This past October, Taylor received the John Allen Buggs award at
the Los Angeles County Commission on Human Relations annual John
Anson Ford Human Relations Awards. The award is named after the
late Dr. John Allen Buggs, who was the Los Angeles Commission’s
first director, former Director of the U.S. Commission on Civil
Rights and also Taylor’s father. The award recognized Taylor’s
long career of activism for human rights, and against stereotypical,
biased images and hiring practices in the media.
Taylor retired as director of Employment Access and Human Resources
for the Writers Guild of America earlier this year, after 11 years.
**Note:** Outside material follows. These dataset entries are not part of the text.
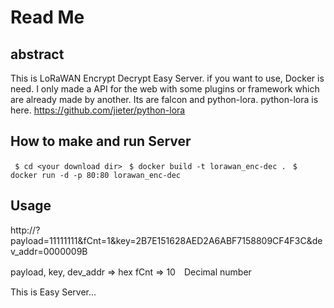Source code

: # Read Me

## abstract
This is LoRaWAN Encrypt Decrypt Easy Server.
if you want to use, Docker is need.
I only made a API for the web with some plugins or framework which are already made by another. 
Its are falcon and python-lora.
python-lora is here.
https://github.com/jieter/python-lora

## How to make and run Server
  ` $ cd <your download dir>` 
  ` $ docker build -t lorawan_enc-dec .` 
  ` $ docker run -d -p 80:80 lorawan_enc-dec` 

## Usage
http://<your ip address>?payload=11111111&fCnt=1&key=2B7E151628AED2A6ABF7158809CF4F3C&dev_addr=0000009B

payload, key, dev_addr => hex
fCnt => 10　Decimal number


This is Easy Server...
In her position as head of the Guild’s Employment Access Department,
Taylor worked with producers, studio and network heads and writers
to increase employment opportunities for black, Latino, Asian/Pacific
Islander, American Indian, women, over 40, Gay and Lesbian and disabled
professional members in the motion picture, broadcast, cable and
new technologies industries.
In September 2000, at the Congressional Black Caucus, Taylor testified
on a panel chaired by Hon. Donald Payne (D – New Jersey) about
media images and employment of African Americans. Taylor also spearheaded
the creation of the Joan Young Memorial Award, presented by the
California Governor’s Committee of Disabled Persons. The award
is given to a writer who is challenged with a disability.
Taylor served for 10 years as senior staff consultant to the Los
Angeles County Commission on Human Relations. She also helped create
and staff the commission’s Media Image Coalition. The MIC
works to promote employment access and balanced depictions of minorities
and women in television and film, and currently has more than 30
member organizations.
In 1997, Taylor was appointed to President Bill Clinton’s
Communications Committee and the Committee on the Employment of
People with Disabilities. She was also involved in the President’s
Initiative on Race.
Taylor also worked diligently against discrimination in the Los
Angeles housing market while employed at the Westside Fair Housing
Council in the mid-1980s.
Taylor received her bachelor’s from Spelman College, a master’s
in public administration from California State University, Los Angeles,
and her juris doctorate from Loyola Law School.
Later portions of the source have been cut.